(Records from a collection)

▬▬▬

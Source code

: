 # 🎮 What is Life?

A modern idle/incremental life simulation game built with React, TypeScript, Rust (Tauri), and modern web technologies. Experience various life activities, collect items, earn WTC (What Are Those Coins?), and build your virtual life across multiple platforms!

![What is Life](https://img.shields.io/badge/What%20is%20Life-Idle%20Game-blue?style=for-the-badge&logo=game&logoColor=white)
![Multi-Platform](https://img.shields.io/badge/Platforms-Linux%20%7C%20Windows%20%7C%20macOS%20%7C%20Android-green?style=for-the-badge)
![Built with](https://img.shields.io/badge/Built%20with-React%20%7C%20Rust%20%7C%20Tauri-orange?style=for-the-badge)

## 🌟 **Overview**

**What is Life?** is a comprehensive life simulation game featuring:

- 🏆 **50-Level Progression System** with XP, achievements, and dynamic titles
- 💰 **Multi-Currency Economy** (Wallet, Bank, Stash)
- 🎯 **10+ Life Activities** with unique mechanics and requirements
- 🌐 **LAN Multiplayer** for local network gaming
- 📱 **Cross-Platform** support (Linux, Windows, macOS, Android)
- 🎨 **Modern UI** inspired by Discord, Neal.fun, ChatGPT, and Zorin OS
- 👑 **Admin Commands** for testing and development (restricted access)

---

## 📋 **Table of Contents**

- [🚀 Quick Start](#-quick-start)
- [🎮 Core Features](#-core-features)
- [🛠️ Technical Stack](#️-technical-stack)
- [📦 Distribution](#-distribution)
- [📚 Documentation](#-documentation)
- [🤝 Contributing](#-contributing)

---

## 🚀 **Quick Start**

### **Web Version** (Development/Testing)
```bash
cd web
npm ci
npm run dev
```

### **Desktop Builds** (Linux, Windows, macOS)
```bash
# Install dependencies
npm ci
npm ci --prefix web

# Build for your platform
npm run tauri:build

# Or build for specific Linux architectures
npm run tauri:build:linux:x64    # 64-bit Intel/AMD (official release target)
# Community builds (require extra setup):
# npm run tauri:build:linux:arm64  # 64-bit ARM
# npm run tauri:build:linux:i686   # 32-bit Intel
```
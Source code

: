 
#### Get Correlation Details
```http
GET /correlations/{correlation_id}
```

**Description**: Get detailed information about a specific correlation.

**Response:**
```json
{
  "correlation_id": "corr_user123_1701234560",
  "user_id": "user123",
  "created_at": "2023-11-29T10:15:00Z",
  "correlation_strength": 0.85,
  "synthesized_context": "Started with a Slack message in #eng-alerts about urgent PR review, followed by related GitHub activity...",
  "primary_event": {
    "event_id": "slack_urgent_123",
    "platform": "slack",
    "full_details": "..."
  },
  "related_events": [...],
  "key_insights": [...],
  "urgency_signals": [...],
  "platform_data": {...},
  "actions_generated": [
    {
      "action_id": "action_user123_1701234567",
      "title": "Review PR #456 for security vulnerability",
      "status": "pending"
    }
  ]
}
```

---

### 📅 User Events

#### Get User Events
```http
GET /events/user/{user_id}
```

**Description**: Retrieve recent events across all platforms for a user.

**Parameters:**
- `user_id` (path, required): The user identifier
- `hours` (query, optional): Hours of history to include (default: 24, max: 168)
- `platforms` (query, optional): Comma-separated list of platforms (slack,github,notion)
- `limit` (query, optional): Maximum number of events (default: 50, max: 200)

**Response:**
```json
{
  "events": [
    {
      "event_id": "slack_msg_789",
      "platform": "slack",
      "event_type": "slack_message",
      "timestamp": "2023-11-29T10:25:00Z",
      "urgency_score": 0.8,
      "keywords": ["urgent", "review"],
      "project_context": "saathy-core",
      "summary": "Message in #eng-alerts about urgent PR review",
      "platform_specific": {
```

▬▬▬

→ **What you will do**
Please find, in the entries above, every line where "Quick" occurs, and copy it.

→ **Result of the task**
- [🚀 Quick Start](#-quick-start)
## 🚀 **Quick Start**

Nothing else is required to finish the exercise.